WHAT YOU NEED TO DO:
Check the records below line by line, and report how many lines include the string "begin". No other words are needed.

(SUPPLIED MATERIAL Opens)

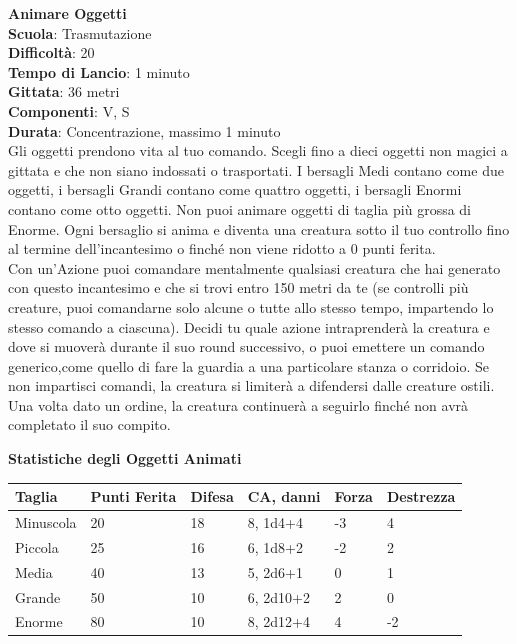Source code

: \begin{multicols}{2}
\medskip\textbf{Animare Oggetti}\\
\textbf{Scuola}: Trasmutazione\\
\textbf{Difficoltà}: 20\\
\textbf{Tempo di Lancio}: 1 minuto\\
\textbf{Gittata}: 36 metri\\
\textbf{Componenti}: V, S\\
\textbf{Durata}: Concentrazione, massimo 1 minuto\\
Gli oggetti prendono vita al tuo comando. Scegli fino a dieci oggetti non magici a gittata e che non siano indossati o trasportati. I bersagli Medi contano come due oggetti, i bersagli Grandi contano come quattro oggetti, i bersagli Enormi contano come otto oggetti. Non puoi animare oggetti di taglia più grossa di Enorme. Ogni bersaglio si anima e diventa una creatura sotto il tuo controllo fino al termine dell'incantesimo o finché non viene ridotto a 0 punti ferita.\\
Con un'Azione puoi comandare mentalmente qualsiasi creatura che hai generato con questo incantesimo e che si trovi entro 150 metri da te (se controlli più creature, puoi comandarne solo alcune o tutte allo stesso tempo, impartendo lo stesso comando a ciascuna). Decidi tu quale azione intraprenderà la creatura e dove si muoverà durante il suo round successivo, o puoi emettere un comando generico,come quello di fare la guardia a una particolare stanza o corridoio. Se non impartisci comandi, la creatura si limiterà a difendersi dalle creature ostili. Una volta dato un ordine, la creatura continuerà a seguirlo finché non avrà completato il suo compito.
\bigskip

\end{multicols}

\textbf{Statistiche degli Oggetti Animati}
\bigskip

\begin{tabular}{llllll}
Taglia		&Punti Ferita	&Difesa	&CA, danni					&Forza	&Destrezza\\ 
\toprule
Minuscola 	&20 			&18		&8, {1d4+4} 	&-3 		&4\\
Piccola 	&25 			&16 	&6, {1d8+2} 	&-2 		&2\\
Media 		&40 			&13 	&5, {2d6+1} 	&0 			&1\\
Grande 		&50 			&10 	&6, {2d10+2}	&2 			&0\\
Enorme 		&80 			&10 	&8, {2d12+4}	&4 			&-2\\
\end{tabular}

(SUPPLIED MATERIAL Closes)

SOLUTION FOR THIS TASK:
2